* _About this task_
Show, from the records below, all lines that contain the word "imunização".

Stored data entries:
>>>>>

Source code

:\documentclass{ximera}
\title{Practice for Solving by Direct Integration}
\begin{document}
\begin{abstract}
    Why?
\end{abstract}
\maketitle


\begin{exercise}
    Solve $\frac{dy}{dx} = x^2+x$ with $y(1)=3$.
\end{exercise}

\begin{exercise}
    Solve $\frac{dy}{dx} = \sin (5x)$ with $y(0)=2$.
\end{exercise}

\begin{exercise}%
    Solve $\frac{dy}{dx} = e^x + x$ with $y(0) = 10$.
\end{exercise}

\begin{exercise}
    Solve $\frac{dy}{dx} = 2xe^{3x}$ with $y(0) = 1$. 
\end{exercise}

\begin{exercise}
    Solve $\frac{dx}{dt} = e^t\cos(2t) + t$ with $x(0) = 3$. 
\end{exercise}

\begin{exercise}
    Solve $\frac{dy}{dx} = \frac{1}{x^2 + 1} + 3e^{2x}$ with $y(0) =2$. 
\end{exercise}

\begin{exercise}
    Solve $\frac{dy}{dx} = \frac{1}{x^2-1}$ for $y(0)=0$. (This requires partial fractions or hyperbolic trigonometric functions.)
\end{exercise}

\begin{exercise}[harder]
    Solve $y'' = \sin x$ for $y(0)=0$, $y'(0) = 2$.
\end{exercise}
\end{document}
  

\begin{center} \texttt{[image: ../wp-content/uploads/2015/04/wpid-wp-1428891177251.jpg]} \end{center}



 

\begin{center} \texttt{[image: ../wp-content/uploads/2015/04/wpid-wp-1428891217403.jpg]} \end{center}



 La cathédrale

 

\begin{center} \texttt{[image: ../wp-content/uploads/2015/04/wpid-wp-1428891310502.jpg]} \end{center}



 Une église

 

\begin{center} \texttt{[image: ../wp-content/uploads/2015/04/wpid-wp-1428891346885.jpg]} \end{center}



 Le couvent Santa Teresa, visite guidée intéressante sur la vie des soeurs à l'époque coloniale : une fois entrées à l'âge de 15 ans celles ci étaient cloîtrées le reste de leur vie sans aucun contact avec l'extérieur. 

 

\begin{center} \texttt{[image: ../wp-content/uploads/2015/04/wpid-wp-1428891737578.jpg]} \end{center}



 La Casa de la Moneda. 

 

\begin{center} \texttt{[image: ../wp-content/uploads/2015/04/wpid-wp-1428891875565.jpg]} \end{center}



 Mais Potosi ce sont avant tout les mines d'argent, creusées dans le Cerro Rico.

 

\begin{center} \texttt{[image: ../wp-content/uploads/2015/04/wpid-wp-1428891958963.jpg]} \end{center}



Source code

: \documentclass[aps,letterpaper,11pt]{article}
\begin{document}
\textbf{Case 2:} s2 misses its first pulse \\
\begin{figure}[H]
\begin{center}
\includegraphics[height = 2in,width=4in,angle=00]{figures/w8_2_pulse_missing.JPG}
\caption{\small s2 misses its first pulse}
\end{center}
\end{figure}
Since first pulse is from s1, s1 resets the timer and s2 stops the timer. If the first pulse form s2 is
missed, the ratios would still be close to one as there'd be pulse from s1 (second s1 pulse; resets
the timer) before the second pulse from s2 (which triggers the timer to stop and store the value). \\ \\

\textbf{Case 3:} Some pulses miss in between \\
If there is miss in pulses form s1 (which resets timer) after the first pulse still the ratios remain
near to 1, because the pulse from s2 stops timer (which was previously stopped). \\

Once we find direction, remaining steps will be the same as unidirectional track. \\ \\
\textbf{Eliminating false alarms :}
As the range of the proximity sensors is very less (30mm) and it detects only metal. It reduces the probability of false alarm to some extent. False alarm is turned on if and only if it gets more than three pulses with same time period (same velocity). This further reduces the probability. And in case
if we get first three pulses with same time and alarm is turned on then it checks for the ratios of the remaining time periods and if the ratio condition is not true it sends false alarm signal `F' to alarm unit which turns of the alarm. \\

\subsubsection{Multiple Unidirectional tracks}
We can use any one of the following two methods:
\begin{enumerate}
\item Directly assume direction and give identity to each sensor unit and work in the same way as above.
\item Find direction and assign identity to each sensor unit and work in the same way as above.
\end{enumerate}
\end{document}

<<<<<
>>>>>

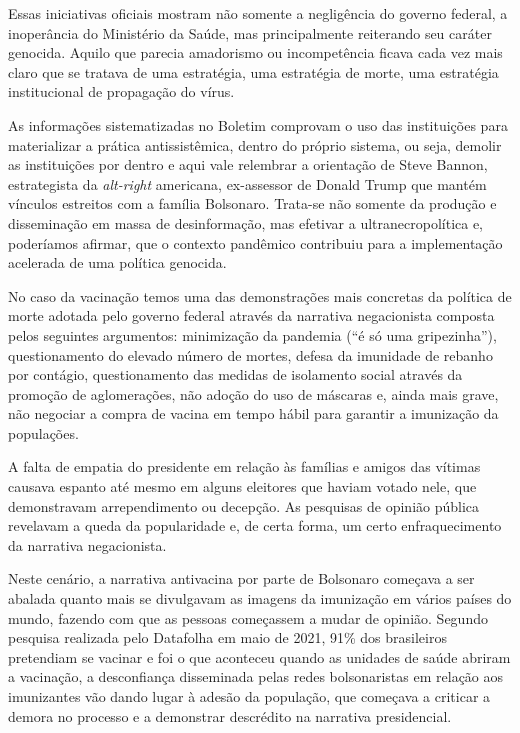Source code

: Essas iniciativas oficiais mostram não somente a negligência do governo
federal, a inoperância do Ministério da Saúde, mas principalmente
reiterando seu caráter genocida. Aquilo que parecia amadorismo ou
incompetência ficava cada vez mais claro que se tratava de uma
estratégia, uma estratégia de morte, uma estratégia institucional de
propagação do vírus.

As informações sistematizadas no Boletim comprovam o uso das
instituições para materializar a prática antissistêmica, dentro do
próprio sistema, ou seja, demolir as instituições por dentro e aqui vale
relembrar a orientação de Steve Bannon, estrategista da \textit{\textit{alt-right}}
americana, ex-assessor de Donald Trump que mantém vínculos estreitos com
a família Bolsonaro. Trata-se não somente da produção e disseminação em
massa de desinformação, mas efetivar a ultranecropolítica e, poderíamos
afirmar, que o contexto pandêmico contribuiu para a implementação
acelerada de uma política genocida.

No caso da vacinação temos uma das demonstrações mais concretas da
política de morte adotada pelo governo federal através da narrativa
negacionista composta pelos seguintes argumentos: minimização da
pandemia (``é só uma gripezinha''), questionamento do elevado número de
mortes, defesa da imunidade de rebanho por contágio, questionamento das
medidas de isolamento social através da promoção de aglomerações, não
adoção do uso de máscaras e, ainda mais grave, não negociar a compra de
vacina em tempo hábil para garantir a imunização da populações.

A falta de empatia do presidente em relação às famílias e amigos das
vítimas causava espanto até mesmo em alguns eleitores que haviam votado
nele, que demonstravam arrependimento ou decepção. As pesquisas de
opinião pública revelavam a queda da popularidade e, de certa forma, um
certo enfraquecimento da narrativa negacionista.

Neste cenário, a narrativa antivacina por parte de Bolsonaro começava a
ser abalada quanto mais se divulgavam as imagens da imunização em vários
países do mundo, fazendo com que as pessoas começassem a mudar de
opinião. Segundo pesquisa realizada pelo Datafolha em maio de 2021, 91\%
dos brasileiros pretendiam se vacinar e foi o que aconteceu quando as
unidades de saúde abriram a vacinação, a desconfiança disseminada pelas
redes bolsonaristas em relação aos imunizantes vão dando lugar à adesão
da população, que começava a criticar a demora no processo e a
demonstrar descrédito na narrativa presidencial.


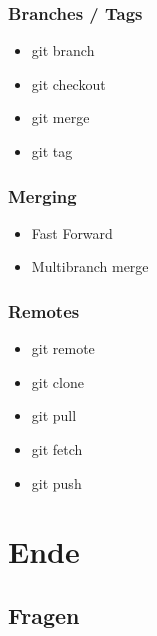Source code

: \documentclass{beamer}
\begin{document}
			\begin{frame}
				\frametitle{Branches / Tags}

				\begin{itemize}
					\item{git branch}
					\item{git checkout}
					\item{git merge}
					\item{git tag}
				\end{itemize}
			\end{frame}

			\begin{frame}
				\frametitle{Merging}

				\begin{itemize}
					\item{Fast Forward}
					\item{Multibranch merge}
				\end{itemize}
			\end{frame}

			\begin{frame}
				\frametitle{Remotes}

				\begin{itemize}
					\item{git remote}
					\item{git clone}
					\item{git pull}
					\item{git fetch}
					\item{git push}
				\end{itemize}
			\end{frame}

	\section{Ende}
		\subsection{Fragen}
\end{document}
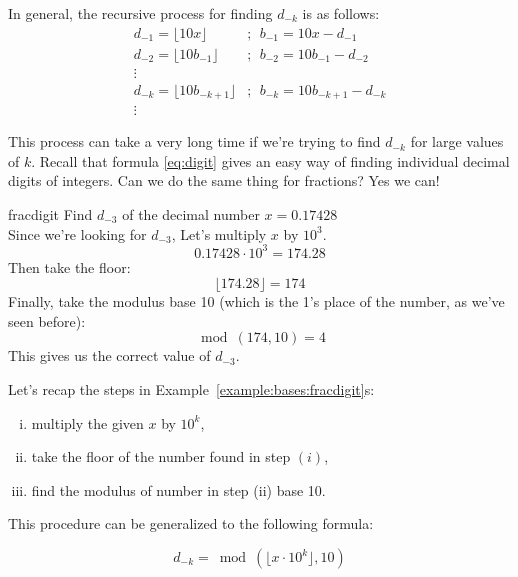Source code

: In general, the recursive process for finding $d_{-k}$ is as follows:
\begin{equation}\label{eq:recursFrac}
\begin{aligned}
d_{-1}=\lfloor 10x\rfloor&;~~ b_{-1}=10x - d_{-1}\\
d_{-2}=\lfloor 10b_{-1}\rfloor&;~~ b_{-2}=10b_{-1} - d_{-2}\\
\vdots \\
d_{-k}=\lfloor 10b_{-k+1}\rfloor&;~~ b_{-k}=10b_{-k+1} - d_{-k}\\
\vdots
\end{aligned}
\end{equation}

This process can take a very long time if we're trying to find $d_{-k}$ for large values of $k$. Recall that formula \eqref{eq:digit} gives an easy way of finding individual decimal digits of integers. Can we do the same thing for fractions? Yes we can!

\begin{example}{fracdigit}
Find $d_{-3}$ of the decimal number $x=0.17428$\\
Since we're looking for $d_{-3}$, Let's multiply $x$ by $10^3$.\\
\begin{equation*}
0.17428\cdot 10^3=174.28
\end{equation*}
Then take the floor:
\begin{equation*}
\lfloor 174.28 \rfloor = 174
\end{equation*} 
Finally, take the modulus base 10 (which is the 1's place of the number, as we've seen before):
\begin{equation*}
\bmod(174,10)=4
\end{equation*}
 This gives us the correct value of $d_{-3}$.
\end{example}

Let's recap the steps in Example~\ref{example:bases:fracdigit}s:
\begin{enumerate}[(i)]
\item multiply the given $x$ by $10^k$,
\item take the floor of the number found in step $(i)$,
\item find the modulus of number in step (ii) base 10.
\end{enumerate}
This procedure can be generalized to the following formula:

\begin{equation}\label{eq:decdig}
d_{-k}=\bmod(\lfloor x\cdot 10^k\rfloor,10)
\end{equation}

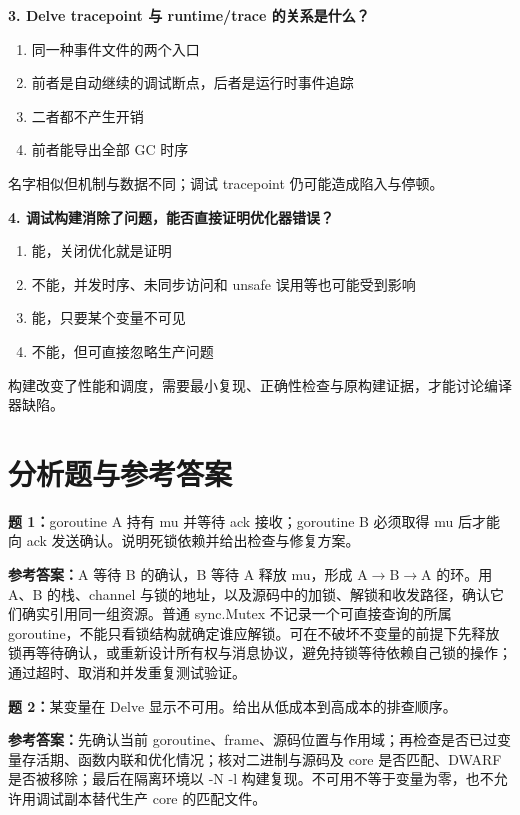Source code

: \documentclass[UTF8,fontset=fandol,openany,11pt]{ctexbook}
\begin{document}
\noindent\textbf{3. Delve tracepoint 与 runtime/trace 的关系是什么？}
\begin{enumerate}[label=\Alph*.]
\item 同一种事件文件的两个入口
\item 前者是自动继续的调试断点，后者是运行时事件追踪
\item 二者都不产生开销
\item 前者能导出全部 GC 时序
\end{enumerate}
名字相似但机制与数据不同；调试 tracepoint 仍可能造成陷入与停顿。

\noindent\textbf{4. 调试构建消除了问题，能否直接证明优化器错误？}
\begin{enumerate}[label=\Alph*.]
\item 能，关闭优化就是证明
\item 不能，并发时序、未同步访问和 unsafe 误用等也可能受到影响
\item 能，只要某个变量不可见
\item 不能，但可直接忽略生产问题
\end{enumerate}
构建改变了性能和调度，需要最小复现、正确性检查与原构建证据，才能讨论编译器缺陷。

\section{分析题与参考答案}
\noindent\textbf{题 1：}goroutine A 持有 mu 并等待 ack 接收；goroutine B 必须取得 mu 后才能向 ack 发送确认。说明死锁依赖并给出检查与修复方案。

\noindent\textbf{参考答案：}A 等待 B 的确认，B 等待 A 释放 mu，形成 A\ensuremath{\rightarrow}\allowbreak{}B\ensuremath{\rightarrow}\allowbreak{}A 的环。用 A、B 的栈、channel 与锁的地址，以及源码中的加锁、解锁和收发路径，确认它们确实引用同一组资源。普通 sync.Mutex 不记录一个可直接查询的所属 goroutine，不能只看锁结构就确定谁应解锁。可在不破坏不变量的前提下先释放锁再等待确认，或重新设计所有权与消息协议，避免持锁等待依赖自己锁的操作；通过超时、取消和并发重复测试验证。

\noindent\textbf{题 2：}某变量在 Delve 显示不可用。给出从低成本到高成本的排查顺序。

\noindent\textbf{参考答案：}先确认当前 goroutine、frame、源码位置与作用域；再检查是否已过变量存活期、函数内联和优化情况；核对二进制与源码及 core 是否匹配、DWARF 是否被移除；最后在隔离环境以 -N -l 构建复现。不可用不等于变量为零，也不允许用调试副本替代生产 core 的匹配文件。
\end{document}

<<<<<
>>>>>

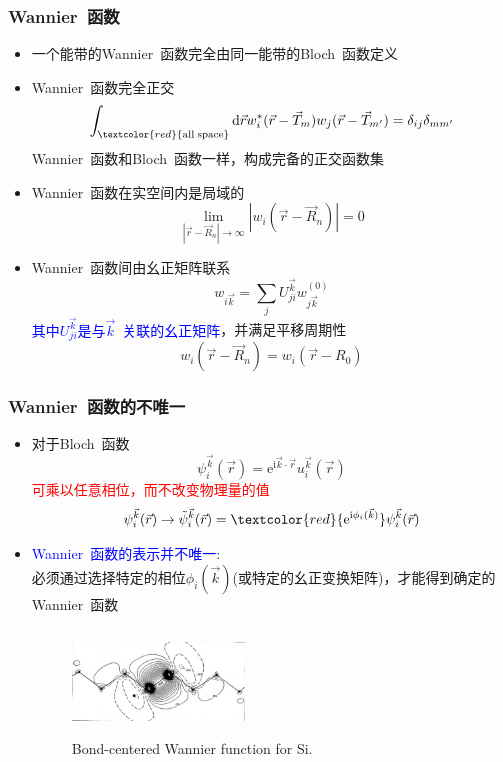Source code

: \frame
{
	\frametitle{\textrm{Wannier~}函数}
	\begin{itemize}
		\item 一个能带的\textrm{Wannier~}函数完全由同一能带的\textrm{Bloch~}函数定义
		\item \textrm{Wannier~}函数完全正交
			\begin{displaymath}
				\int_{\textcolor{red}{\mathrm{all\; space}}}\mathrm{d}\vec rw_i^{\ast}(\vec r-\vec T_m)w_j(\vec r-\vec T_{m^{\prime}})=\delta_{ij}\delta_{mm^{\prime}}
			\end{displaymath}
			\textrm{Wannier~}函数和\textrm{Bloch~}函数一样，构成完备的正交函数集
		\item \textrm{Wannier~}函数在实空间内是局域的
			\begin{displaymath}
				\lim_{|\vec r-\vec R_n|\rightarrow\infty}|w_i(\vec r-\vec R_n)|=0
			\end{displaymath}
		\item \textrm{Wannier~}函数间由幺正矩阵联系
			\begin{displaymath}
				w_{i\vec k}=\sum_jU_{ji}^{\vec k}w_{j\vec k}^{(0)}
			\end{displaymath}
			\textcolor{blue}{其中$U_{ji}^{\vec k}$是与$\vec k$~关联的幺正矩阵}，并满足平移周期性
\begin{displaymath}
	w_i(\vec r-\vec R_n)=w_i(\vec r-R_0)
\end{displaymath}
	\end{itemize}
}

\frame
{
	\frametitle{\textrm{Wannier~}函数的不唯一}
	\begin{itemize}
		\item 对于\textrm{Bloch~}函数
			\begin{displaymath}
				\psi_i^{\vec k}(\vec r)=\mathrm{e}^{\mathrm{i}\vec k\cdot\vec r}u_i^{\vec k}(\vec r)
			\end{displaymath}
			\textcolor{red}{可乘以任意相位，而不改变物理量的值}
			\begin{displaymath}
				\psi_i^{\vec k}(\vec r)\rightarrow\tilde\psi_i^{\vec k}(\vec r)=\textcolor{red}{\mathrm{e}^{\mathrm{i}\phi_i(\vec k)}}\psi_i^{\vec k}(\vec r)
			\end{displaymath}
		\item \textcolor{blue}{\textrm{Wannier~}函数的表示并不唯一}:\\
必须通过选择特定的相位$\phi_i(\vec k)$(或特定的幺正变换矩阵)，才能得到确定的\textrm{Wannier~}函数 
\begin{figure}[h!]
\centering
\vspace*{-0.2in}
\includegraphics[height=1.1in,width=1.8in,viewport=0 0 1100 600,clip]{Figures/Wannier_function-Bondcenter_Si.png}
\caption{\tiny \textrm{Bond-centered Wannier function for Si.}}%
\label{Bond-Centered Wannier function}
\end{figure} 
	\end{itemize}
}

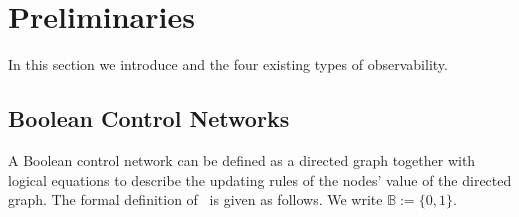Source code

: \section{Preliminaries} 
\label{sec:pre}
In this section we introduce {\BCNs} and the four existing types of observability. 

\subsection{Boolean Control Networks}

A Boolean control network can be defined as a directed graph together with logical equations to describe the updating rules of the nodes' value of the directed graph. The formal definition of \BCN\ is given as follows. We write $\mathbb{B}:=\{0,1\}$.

<<<<<

* _Result for this task_
vacina em tempo hábil para garantir a imunização da populações.
ser abalada quanto mais se divulgavam as imagens da imunização em vários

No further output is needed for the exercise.